I am new to pytorch. I am trying to mimic a code with the following structure. For simplification, let’s say I have an encoder that moves features X to the latent space (R) and a predictor to predict Y (calling it Y_hat).
my question is in the use of self.train() and self.eval ().
I feel like I am messing them up, but I am not sure how.
Could you please help me and see if what I have is correct?
I have the following structure:
I have encoder and predictor NN as separate classes.
here is the encoder:
class Encoder(nn.Module):
def __init__(self, input_dim , hidden_dim, encoded_dim, num_layer):
super(Encoder, self).__init__()
layers = []
for i in range(num_layer-1):
layers.append(nn.Linear(input_dim, hidden_dim))
layers.append(nn.Dropout(p=0.1))
layers.append(nn.ReLU())
input_dim=hidden_dim
if num_layer==1:
hidden_dim=input_dim
elif num_layer==2:
del layers[-1]
else: #>2
del layers[-2]
layers.append(nn.Linear(hidden_dim, encoded_dim))
self.main = nn.Sequential(*layers)
def forward(self, x):
R = self.main(x)
return R
here is predictor:
class Predictor(nn.Module):
def __init__(self, encoded_dim):
super(Predictor, self).__init__()
self.main = nn.Sequential(
nn.Linear(encoded_dim, 1),
nn.Sigmoid()
)
def forward(self, x):
Y_hat = self.main(x)
return Y_hat
I have the following class for the train and eval:
class MyClass(nn.Module):
def __init__(self, input_dim , hidden_dim, gamma, encoded_dim,num_layer LR=0.001):
super().__init__()
self.gamma = gamma
self.LR=LR
# Modules
self.encoder = Encoder(input_dim , hidden_dim, encoded_dim, num_layer)
self.predictor = Predictor(encoded_dim)
# Optimizers
self.enc_optimizer = torch.optim.Adam(self.encoder.parameters(), lr = LR, weight_decay = 1e-8)

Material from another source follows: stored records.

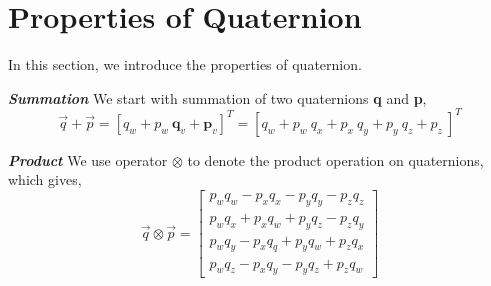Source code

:\section{Properties of Quaternion}
\label{sec:prop_of_quat}

In this section, we introduce the properties of quaternion. 

\textbf{\textit{Summation}} We start with summation of two quaternions \textbf{q} and \textbf{p},
\begin{equation}\label{q7}
\vec{q} + \vec{p} = \left[q_w+p_w \ \mathbf{q}_v+\mathbf{p}_v\right]^T = \left[q_w+p_w \ q_x+p_x \ q_y+p_y \ q_z+p_z \ \right]^T
\end{equation}

\textbf{\textit{Product}} We use operator $\otimes$ to denote the product operation on quaternions, which gives,
\begin{equation}\label{q3}
	\vec{q} \otimes \vec{p} = \begin{bmatrix}
							  	p_wq_w-p_xq_x-p_yq_y-p_zq_z \\
							  	p_wq_x+p_xq_w+p_yq_z-p_zq_y \\
							  	p_wq_y-p_xq_q+p_yq_w+p_zq_x \\
							  	p_wq_z-p_xq_y-p_yq_z+p_zq_w 
							  \end{bmatrix}
\end{equation}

self.pred_optimizer = torch.optim.Adam(self.predictor.parameters(), lr = LR, weight_decay = 1e-8)
# Loss functions
self.prediction_loss = nn.BCELoss()
def train(self, dataloader:DataLoader) -> DataLoader:
self.train()
for j,T in enumerate(dataloader, 0):
X,Y,=T[0],T[1]
R = self.encoder(X)
Y_hat = self.predictor(R)
# loss for the predictor
E = self.prediction_loss(Y_hat, Y.unsqueeze(1))
L = self.gamma*E
# Gradient steps
L.backward()
self.enc_optimizer.step()
self.pred_optimizer.step()
self.pred_optimizer.zero_grad()
self.enc_optimizer.zero_grad()
return L.item()
def evaluate(self,loader: DataLoader):
self.eval()
with torch.inference_mode():
for i, data in enumerate(loader):
X,Y,=data[0],data[1]
R = self.encoder(X)
Y_hat = self.predictor(R).squeeze(1) > 0.5
# loss for the reconstruction
E = self.prediction_loss(self.predictor(R), Y.unsqueeze(1))
L = self.gamma*E
total += Y.size(0)
results = (Y_hat == Y)
correct += results.sum()
y_acc = correct / total
return y_acc, L.item()
Now to run the algorithm, I have the following lines:
set_seed(config['seed'])
model_1 = MyClass(input_dim=config["input_dim_level_1"], hidden_dim=config["hidden_dim_level_1"], encoded_dim=config["encoded_dim_level_1"], num_layer=config['num_layer_level_1'],LR=config['learning_rate'],gamma=config['gamma'])
epochs=config['epoch_num']
for epoch in range(epochs):
Loss_train=model_1.train(epoch,dataloader=train_loader])
y_acc_valid, loss_valid=model_1.evaluate(epoch,validation_loader)
# freeze weights for model_1
for param in model_1.parameters():
param.requires_grad = False
y_acc_test, loss_test=model_1.evaluate(epoch,test_loader,filename=output_filename_eval)